Op 4 oktober 2024 heeft de Rechtbank Zeeland-West-Brabant een beschikking gegeven in de zaak van verzoekster B.V., die een afkoelingsperiode heeft aangevraagd op basis van artikel 376 van de Faillissementswet (Fw). Verzoekster heeft op 31 maart 2024 een verklaring gedeponeerd en gekozen voor een besloten akkoordprocedure buiten faillissement. Op 9 september 2024 heeft verzoekster een verzoekschrift ingediend voor een afkoelingsperiode van vier maanden, met de noodzaak voor een voorshandse beslissing. De rechtbank heeft op 12 september 2024 een tijdelijke afkoelingsperiode afgekondigd en een online zitting gepland.

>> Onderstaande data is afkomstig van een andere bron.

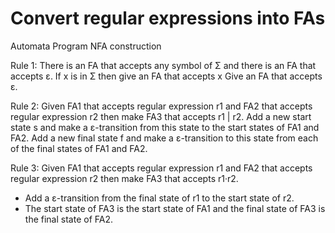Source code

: # Convert regular expressions into FAs
Automata Program NFA construction


Rule 1: There is an FA that accepts any symbol of Σ  and there is an FA that accepts ε.
If x is in Σ then give an FA that accepts x
Give an FA that accepts ε.

Rule 2: Given FA1 that accepts regular expression r1 and FA2 that accepts regular expression r2 then make FA3 that accepts r1 | r2. 
Add a new start state s and make a ε-transition from this state to the start states of FA1 and FA2. 
Add a new final state f and make a ε-transition to this state from each of the final states of FA1 and FA2.

Rule 3: Given FA1 that accepts regular expression r1 and FA2 that accepts regular expression r2 then make FA3 that accepts r1·r2. 
 * Add a ε-transition from the final state of r1 to the start state of r2. 
 * The start state of FA3 is the start state of FA1 and the final state of FA3 is the final state of FA2.

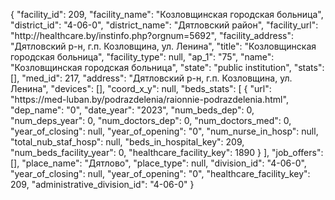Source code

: {
    "facility_id": 209,
    "facility_name": "Козловщинская городская больница",
    "district_id": "4-06-0",
    "district_name": "Дятловский район",
    "facility_url": "http:\/\/healthcare.by\/instinfo.php?orgnum=5692",
    "facility_address": "Дятловский р-н, г.п. Козловщина, ул. Ленина",
    "title": "Козловщинская городская больница",
    "facility_type": null,
    "ap_1": "75",
    "name": "Козловщинская городская больница",
    "state": "public institution",
    "stats": [],
    "med_id": 217,
    "address": "Дятловский р-н, г.п. Козловщина, ул. Ленина",
    "devices": [],
    "coord_x_y": null,
    "beds_stats": [
        {
            "url": "https:\/\/med-luban.by\/podrazdelenia\/raionnie-podrazdelenia.html",
            "dep_name": "0",
            "date_year": "2023",
            "num_beds_dep": 0,
            "num_deps_year": 0,
            "num_doctors_dep": 0,
            "num_doctors_med": 0,
            "year_of_closing": null,
            "year_of_opening": "0",
            "num_nurse_in_hosp": null,
            "total_nub_staf_hosp": null,
            "beds_in_hospital_key": 209,
            "num_beds_facility_year": 0,
            "healthcare_facility_key": 1890
        }
    ],
    "job_offers": [],
    "place_name": "Дятлово",
    "place_type": null,
    "division_id": "4-06-0",
    "year_of_closing": null,
    "year_of_opening": "0",
    "healthcare_facility_key": 209,
    "administrative_division_id": "4-06-0"
}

Tijdens de zitting op 20 september 2024 zijn verschillende belanghebbenden gehoord, waaronder de advocaat van verzoekster en vertegenwoordigers van betrokken bedrijven. Verzoekster heeft aangegeven dat zij in de COVID-periode aanzienlijke belastingschulden heeft opgebouwd, maar dat zij in de kern levensvatbaar is. De rechtbank heeft vastgesteld dat de afkoelingsperiode noodzakelijk is om de onderneming van verzoekster voort te zetten en dat de belangen van de schuldeisers hierbij gediend zijn. De rechtbank heeft besloten om de afkoelingsperiode van vier maanden af te kondigen, ingaande op de datum van de tussenbeschikking, en heeft de overige verzoeken afgewezen.
De rechtbank heeft ook opgemerkt dat de bevoegdheid van derden tot verhaal op goederen van verzoekster niet kan worden uitgeoefend zonder machtiging van de rechtbank, en dat de behandeling van faillissementsverzoeken tegen verzoekster wordt geschorst. Deze beschikking is openbaar uitgesproken door de rechters mr. De Kwant, mr. Leppens en mr. Bosch, met mr. Martens als griffier.